**Work to complete:**
Set down the records once more, please, exactly and with the pictures left out.

Rendered images with source text
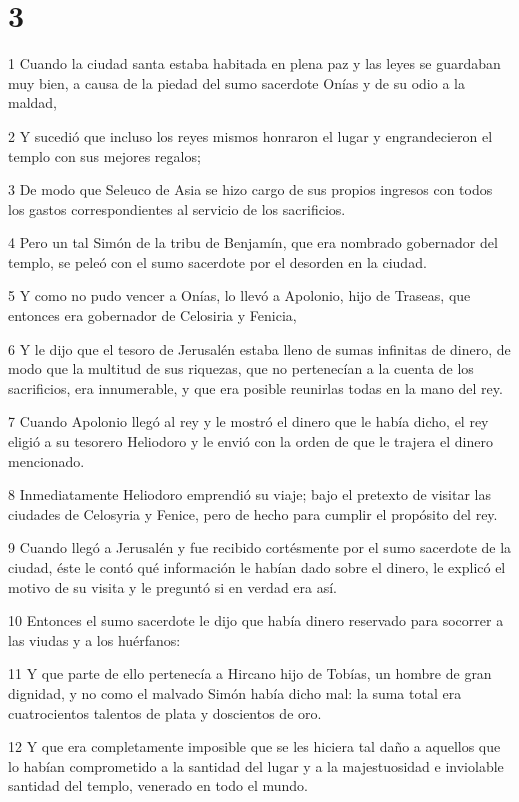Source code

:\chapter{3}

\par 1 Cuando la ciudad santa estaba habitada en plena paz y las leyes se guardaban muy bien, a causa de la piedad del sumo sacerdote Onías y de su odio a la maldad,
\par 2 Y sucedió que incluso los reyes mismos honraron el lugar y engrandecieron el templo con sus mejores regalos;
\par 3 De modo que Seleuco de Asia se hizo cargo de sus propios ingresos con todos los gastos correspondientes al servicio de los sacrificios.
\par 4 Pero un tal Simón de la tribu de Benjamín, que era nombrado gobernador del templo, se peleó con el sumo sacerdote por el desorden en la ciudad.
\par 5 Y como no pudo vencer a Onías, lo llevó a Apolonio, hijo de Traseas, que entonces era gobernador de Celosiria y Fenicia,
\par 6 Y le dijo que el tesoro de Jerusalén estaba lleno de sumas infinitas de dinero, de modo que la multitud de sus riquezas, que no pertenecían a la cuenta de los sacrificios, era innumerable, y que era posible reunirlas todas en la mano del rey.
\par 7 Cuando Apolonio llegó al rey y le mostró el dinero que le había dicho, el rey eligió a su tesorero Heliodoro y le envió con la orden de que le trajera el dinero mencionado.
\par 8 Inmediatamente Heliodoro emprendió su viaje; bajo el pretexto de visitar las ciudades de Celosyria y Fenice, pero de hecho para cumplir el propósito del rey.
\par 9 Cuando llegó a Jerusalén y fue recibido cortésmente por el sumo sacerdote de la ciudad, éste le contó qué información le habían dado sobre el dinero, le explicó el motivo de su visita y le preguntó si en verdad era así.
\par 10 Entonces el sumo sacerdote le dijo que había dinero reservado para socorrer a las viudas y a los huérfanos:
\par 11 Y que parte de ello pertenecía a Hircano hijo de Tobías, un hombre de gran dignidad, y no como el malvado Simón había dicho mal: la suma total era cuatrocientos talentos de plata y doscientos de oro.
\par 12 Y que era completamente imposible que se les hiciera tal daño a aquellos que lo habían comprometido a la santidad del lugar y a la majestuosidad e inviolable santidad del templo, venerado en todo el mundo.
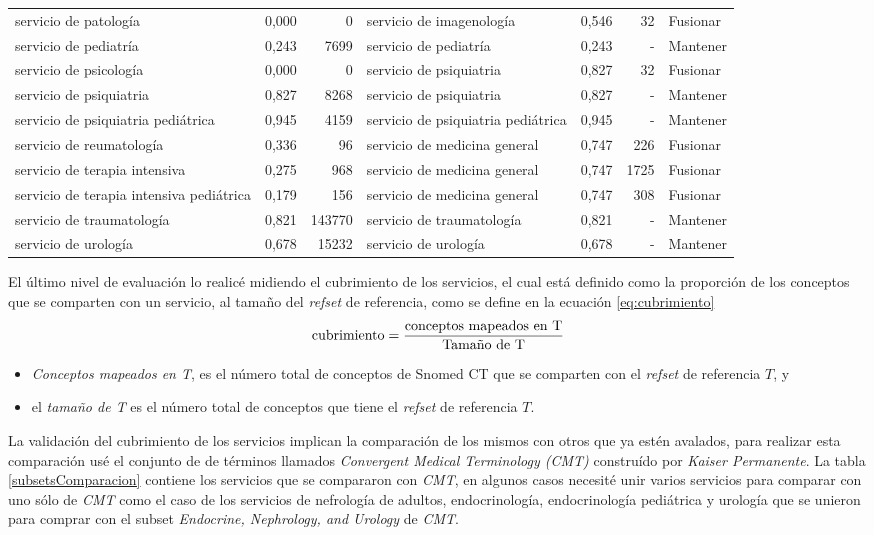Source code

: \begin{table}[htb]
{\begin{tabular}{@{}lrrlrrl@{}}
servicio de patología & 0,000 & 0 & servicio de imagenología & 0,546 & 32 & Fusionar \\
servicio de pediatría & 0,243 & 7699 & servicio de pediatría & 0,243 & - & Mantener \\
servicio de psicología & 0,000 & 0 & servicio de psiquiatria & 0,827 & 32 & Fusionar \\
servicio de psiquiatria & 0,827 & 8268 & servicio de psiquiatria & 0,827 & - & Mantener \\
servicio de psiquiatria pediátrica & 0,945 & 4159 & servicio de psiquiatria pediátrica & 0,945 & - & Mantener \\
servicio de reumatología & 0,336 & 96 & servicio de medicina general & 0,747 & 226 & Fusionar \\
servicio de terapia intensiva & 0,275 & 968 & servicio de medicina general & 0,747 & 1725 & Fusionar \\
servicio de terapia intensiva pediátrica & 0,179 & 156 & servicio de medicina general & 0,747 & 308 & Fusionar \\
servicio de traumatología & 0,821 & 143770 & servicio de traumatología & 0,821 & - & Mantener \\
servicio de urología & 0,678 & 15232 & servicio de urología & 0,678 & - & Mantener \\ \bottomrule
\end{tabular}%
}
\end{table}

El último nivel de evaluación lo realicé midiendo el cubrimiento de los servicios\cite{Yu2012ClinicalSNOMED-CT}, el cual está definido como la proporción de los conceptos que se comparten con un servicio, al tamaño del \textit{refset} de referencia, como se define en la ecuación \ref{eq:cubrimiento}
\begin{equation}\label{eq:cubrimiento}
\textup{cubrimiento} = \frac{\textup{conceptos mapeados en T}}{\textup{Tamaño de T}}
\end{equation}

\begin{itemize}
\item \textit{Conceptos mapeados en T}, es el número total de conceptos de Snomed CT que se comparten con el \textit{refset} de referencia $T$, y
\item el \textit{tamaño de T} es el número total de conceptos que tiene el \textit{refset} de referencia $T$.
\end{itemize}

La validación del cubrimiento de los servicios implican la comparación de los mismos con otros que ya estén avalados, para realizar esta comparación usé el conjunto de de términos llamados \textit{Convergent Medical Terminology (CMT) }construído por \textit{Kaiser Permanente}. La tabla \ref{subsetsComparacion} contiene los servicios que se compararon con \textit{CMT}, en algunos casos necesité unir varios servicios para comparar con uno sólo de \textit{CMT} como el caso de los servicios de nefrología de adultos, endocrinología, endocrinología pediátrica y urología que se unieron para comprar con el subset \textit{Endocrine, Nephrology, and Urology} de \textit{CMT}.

**Reply to the task:**
Source code

:\chapter{3}

\par 1 Cuando la ciudad santa estaba habitada en plena paz y las leyes se guardaban muy bien, a causa de la piedad del sumo sacerdote Onías y de su odio a la maldad,
\par 2 Y sucedió que incluso los reyes mismos honraron el lugar y engrandecieron el templo con sus mejores regalos;
\par 3 De modo que Seleuco de Asia se hizo cargo de sus propios ingresos con todos los gastos correspondientes al servicio de los sacrificios.
\par 4 Pero un tal Simón de la tribu de Benjamín, que era nombrado gobernador del templo, se peleó con el sumo sacerdote por el desorden en la ciudad.
\par 5 Y como no pudo vencer a Onías, lo llevó a Apolonio, hijo de Traseas, que entonces era gobernador de Celosiria y Fenicia,
\par 6 Y le dijo que el tesoro de Jerusalén estaba lleno de sumas infinitas de dinero, de modo que la multitud de sus riquezas, que no pertenecían a la cuenta de los sacrificios, era innumerable, y que era posible reunirlas todas en la mano del rey.
\par 7 Cuando Apolonio llegó al rey y le mostró el dinero que le había dicho, el rey eligió a su tesorero Heliodoro y le envió con la orden de que le trajera el dinero mencionado.
\par 8 Inmediatamente Heliodoro emprendió su viaje; bajo el pretexto de visitar las ciudades de Celosyria y Fenice, pero de hecho para cumplir el propósito del rey.
\par 9 Cuando llegó a Jerusalén y fue recibido cortésmente por el sumo sacerdote de la ciudad, éste le contó qué información le habían dado sobre el dinero, le explicó el motivo de su visita y le preguntó si en verdad era así.
\par 10 Entonces el sumo sacerdote le dijo que había dinero reservado para socorrer a las viudas y a los huérfanos:
\par 11 Y que parte de ello pertenecía a Hircano hijo de Tobías, un hombre de gran dignidad, y no como el malvado Simón había dicho mal: la suma total era cuatrocientos talentos de plata y doscientos de oro.
\par 12 Y que era completamente imposible que se les hiciera tal daño a aquellos que lo habían comprometido a la santidad del lugar y a la majestuosidad e inviolable santidad del templo, venerado en todo el mundo.
Source code

: \begin{table}[htb]
{\begin{tabular}{@{}lrrlrrl@{}}
servicio de patología & 0,000 & 0 & servicio de imagenología & 0,546 & 32 & Fusionar \\
servicio de pediatría & 0,243 & 7699 & servicio de pediatría & 0,243 & - & Mantener \\
servicio de psicología & 0,000 & 0 & servicio de psiquiatria & 0,827 & 32 & Fusionar \\
servicio de psiquiatria & 0,827 & 8268 & servicio de psiquiatria & 0,827 & - & Mantener \\
servicio de psiquiatria pediátrica & 0,945 & 4159 & servicio de psiquiatria pediátrica & 0,945 & - & Mantener \\
servicio de reumatología & 0,336 & 96 & servicio de medicina general & 0,747 & 226 & Fusionar \\
servicio de terapia intensiva & 0,275 & 968 & servicio de medicina general & 0,747 & 1725 & Fusionar \\
servicio de terapia intensiva pediátrica & 0,179 & 156 & servicio de medicina general & 0,747 & 308 & Fusionar \\
servicio de traumatología & 0,821 & 143770 & servicio de traumatología & 0,821 & - & Mantener \\
servicio de urología & 0,678 & 15232 & servicio de urología & 0,678 & - & Mantener \\ \bottomrule
\end{tabular}%
}
\end{table}

El último nivel de evaluación lo realicé midiendo el cubrimiento de los servicios\cite{Yu2012ClinicalSNOMED-CT}, el cual está definido como la proporción de los conceptos que se comparten con un servicio, al tamaño del \textit{refset} de referencia, como se define en la ecuación \ref{eq:cubrimiento}
\begin{equation}\label{eq:cubrimiento}
\textup{cubrimiento} = \frac{\textup{conceptos mapeados en T}}{\textup{Tamaño de T}}
\end{equation}

\begin{itemize}
\item \textit{Conceptos mapeados en T}, es el número total de conceptos de Snomed CT que se comparten con el \textit{refset} de referencia $T$, y
\item el \textit{tamaño de T} es el número total de conceptos que tiene el \textit{refset} de referencia $T$.
\end{itemize}

La validación del cubrimiento de los servicios implican la comparación de los mismos con otros que ya estén avalados, para realizar esta comparación usé el conjunto de de términos llamados \textit{Convergent Medical Terminology (CMT) }construído por \textit{Kaiser Permanente}. La tabla \ref{subsetsComparacion} contiene los servicios que se compararon con \textit{CMT}, en algunos casos necesité unir varios servicios para comparar con uno sólo de \textit{CMT} como el caso de los servicios de nefrología de adultos, endocrinología, endocrinología pediátrica y urología que se unieron para comprar con el subset \textit{Endocrine, Nephrology, and Urology} de \textit{CMT}.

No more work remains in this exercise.